Time Magazine review; July 27, 1992

 

Michael Cerveris was in the original La Jolla Playhouse 
	production of Tommy. It opened in July of 1992.



Time, July 27, 1992 v148 n4 p69 (1)
The Who's Tommy. La Jolla Playhouse, La Jolla, California
By William A. Henry III
Grade B
Title: The Who's Tommy
Music and Lyrics by Pete Townsend; Book by Pete Townsend and Des McAnuff
Where: La Jolla Playhouse

The Bottom Line: The grand ole rock opera gets an electrifying staging aimed at
Broadway.

What the Broadway musical most needs, short of stuffing the entire theatregoing public into
a time machine headed backward, is to make peace with rock music. When the form
had its heydey, its songs were the pop mainstream. Now there is no pop mainstream-
music, like the radio that delivers it, has become demographically fragmented- but rock
is the nearest equivalent. So long as Broadway keeps spurning that propulsive sound in
favor of Tin Pan Alley bygones and pseudo operettas, it confines its appeal to the
elderly of all ages.

Fortunately, no one is more attuned to this than the syndicate calling itself Dodgers-
the half dozen bright baby-boomer producers who are responsible for Big River, Into the
Woods, The Secret Garden, and the hit revival of that epitome of old Broadway, Guys
and Dolls. The canny group and some partners quietly funneled $500,000 in
"enhancement funds" into a seven week run at Southern California's nonprofit La Jolla
Playhouse of a new version of Tommy the original and still champion rock opera.

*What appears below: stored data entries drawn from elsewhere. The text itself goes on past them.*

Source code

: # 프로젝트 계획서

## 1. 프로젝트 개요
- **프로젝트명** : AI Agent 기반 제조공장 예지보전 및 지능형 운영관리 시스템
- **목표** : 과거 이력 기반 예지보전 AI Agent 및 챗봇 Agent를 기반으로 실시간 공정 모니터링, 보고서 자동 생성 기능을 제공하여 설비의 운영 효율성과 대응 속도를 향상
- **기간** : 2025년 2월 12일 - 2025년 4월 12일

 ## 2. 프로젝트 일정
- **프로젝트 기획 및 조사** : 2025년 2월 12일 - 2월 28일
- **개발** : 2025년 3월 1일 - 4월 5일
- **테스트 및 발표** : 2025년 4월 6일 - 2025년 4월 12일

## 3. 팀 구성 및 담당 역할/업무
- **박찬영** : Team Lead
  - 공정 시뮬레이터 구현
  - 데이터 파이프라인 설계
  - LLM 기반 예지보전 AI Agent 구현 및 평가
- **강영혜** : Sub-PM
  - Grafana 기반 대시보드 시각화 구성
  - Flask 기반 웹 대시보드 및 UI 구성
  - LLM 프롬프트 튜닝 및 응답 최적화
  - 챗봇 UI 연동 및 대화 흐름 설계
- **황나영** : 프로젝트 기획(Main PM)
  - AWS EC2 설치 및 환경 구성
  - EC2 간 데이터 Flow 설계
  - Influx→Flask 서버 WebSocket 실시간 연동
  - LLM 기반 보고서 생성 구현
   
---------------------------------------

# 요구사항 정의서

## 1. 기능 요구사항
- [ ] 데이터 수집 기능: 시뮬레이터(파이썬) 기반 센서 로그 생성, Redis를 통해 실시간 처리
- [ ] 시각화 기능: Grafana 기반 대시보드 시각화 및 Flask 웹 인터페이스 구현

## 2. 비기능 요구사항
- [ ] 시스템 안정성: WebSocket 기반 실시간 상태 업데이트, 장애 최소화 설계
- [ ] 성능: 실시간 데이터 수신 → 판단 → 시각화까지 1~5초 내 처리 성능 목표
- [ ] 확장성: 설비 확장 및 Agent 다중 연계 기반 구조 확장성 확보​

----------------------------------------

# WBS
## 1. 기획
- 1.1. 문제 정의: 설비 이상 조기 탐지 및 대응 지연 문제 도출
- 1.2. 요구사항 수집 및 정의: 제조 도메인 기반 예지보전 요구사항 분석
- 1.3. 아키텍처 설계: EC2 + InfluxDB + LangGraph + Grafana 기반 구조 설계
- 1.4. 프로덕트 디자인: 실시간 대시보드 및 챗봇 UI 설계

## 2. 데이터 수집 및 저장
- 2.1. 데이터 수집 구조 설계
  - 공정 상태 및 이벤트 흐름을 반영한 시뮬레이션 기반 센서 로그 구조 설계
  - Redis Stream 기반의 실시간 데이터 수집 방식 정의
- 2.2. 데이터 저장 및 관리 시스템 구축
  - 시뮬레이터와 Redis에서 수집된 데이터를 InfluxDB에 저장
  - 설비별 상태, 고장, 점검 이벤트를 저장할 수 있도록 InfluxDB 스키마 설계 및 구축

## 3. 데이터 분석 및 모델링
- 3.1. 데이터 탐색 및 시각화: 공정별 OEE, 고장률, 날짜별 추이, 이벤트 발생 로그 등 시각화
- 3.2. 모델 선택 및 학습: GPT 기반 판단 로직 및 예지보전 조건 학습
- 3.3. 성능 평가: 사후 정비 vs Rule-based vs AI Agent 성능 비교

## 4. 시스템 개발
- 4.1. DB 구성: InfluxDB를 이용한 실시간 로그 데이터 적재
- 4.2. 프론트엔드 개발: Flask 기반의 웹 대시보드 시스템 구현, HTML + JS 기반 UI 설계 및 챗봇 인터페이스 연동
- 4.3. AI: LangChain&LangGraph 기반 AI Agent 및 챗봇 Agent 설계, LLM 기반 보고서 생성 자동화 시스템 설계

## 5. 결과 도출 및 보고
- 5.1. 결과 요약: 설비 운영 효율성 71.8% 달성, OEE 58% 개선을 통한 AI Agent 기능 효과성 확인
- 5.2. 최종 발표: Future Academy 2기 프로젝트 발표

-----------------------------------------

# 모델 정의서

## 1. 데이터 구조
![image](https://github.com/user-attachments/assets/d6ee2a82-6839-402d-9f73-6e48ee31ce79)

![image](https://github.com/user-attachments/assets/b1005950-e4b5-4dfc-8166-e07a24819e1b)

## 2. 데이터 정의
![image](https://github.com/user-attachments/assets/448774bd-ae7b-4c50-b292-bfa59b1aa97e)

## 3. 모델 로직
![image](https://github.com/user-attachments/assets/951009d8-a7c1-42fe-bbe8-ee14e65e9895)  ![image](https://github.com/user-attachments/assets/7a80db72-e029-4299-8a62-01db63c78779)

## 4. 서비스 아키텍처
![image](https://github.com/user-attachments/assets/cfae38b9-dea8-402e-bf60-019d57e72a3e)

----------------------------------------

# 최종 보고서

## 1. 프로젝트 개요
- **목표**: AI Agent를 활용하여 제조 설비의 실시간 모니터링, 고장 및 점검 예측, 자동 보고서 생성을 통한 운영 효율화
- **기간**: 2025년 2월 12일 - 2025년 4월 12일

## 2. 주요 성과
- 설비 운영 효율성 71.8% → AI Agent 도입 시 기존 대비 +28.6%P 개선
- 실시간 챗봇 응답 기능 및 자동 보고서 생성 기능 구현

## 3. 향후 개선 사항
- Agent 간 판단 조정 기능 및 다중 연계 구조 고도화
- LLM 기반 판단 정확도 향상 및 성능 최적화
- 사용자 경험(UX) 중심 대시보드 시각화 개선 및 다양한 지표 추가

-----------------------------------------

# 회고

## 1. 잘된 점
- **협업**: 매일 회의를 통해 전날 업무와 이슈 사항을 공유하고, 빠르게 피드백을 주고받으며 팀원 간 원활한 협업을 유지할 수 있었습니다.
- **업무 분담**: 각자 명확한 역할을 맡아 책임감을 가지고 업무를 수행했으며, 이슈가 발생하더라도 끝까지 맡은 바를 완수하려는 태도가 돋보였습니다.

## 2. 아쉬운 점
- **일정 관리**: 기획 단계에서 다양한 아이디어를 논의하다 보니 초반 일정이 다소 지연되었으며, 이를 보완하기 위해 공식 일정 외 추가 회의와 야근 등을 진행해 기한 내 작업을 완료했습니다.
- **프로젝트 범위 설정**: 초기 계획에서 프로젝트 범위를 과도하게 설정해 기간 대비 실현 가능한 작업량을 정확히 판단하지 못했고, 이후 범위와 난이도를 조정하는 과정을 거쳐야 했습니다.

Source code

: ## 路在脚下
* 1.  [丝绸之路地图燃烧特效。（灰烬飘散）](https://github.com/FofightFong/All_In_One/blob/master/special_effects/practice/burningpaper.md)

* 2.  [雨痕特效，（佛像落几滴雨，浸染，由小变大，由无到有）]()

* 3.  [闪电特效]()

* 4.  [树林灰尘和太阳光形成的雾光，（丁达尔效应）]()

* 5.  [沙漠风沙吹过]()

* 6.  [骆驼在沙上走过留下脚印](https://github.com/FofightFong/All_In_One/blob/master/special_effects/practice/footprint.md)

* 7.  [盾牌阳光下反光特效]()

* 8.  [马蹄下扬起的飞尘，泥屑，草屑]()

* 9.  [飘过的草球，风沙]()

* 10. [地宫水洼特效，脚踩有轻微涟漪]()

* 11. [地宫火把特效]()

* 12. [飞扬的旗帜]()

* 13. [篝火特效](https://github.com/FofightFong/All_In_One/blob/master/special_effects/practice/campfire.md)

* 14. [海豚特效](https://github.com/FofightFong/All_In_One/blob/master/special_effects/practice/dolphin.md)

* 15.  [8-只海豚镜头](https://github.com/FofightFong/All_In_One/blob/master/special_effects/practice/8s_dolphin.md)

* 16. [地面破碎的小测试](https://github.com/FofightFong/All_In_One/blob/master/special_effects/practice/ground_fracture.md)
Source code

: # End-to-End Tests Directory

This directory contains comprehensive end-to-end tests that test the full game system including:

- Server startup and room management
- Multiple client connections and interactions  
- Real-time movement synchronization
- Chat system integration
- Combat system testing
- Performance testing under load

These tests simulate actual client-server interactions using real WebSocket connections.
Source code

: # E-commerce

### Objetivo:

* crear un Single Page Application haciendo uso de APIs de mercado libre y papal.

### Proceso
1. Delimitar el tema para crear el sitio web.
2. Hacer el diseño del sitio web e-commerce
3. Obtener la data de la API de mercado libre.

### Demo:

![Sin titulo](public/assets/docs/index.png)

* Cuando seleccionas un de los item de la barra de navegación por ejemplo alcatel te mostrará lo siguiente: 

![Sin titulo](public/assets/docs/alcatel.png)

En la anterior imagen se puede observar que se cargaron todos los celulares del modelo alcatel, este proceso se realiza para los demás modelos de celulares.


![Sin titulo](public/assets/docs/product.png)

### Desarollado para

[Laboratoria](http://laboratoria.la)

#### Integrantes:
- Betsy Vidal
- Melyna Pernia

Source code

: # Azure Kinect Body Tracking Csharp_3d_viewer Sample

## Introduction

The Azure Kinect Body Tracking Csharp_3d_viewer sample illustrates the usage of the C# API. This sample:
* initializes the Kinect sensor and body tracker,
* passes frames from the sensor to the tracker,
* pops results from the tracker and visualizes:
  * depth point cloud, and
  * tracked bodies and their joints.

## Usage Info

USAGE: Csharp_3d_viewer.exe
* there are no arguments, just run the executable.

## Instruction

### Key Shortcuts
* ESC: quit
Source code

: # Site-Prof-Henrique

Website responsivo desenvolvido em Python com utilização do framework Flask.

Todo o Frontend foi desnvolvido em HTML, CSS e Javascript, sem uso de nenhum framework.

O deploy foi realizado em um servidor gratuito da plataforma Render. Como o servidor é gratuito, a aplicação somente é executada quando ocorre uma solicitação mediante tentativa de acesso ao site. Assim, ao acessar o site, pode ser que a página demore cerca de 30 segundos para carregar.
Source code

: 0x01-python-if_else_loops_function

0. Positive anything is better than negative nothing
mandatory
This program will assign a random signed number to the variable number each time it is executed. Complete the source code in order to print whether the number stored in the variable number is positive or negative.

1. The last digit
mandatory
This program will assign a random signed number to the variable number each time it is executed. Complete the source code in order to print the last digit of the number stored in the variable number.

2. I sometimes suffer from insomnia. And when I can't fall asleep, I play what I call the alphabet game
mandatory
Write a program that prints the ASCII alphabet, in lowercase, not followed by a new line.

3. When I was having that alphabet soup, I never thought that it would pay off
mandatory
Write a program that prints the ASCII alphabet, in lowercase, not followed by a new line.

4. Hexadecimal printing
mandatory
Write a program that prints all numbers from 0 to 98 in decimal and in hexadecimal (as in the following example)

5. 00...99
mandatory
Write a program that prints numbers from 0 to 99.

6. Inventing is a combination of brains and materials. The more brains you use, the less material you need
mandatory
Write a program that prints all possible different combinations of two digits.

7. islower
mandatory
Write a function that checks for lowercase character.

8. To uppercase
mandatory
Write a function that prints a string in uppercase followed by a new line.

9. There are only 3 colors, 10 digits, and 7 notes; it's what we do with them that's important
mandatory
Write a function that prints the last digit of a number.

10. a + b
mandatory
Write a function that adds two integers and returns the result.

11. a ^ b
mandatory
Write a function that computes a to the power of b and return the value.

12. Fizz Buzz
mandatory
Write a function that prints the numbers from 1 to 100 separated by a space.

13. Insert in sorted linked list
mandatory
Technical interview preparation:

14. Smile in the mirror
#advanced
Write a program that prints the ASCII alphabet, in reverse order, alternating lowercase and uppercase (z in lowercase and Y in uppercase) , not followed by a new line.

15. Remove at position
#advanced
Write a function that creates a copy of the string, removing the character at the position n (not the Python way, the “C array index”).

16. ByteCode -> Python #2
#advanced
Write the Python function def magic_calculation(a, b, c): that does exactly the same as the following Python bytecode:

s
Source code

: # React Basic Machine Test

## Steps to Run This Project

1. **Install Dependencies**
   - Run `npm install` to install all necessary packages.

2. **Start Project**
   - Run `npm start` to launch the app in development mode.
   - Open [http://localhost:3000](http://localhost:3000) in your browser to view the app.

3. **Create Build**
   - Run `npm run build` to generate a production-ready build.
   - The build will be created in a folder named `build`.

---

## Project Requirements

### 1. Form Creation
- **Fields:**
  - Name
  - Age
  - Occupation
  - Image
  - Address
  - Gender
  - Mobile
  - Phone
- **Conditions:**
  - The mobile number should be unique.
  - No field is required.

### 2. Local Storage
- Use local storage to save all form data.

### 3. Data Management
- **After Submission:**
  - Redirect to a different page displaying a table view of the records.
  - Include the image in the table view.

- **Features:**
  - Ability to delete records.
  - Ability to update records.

The work, created in 1969 by the British rockers the Who, qualifies as a nostalgia trip
for the mid-life-crisis crowd. Its action stretches back even further- from 1941, when
the title character's parents meet to 1963, when he emerges out of a strange and
tormented youth into saintly yet affable manhood. Nonetheless, the show is strikingly
more modern in style, subject, setting and above all sound than any "new" Broadway
musical since Chess in 1988.

As mounted by La Jolla's artistic director, Des McAnuff, Tommy is a work in progress.
The first act is clear, gripping and as fast as a rocket. In the second act, the narrative
splinters and slows down. The ideas seem less fresh - especially a much too long visual
riff on links between demagogic politics and celebrity culture- and emotional payoffs are
few, though one thrilling. And even for an antirock curmudgeon like this writer, for whom
music ended with Mahler, the show is never less than fun to hear and especially, see.

In essence Tommy is a fairy tale, its outer narrative based on spells and enchantments,
ordeals and rescues, its inner narrative an evocation of growing up and facing down the
everyday demons of adult life. Unlike the bizarre Ken Russell film, the narrative reshaped
for La Jolla by McAnuff and composer-lyricist Pete Townshend has an essential
innocence, maybe even an excess of optimism. The title character, apparently deaf and
blind from boyhood, is in fact rendered autistic by seeing his father shoot his mother's
lover- an infidelity made less sordid by the fact that the father, a WWII airman, had been
reported dead. Over the years the boy is sexually abused by an uncle, battered by a
cousin, tossed like a beanbag by insensitive adolescents. He remains serenely withdrawn.
When the spell is broken-when he re-enters reality-he seems unmarked. "I'm Free", he
sings in the second Act's stunning highlight, as he confronts his tormenters with confidence,
not malice.

Although they will likely be replaced in any move, the La Jolla players are fine, especially
Marcia Mitzman as Tommy's mother, Cheryl Freeman as a gypsy hooker and
Michael Cerveris as Tommy- a ghostly image singing in the mirror as a child,
a world-embracing saint as a man, a victim made a poet.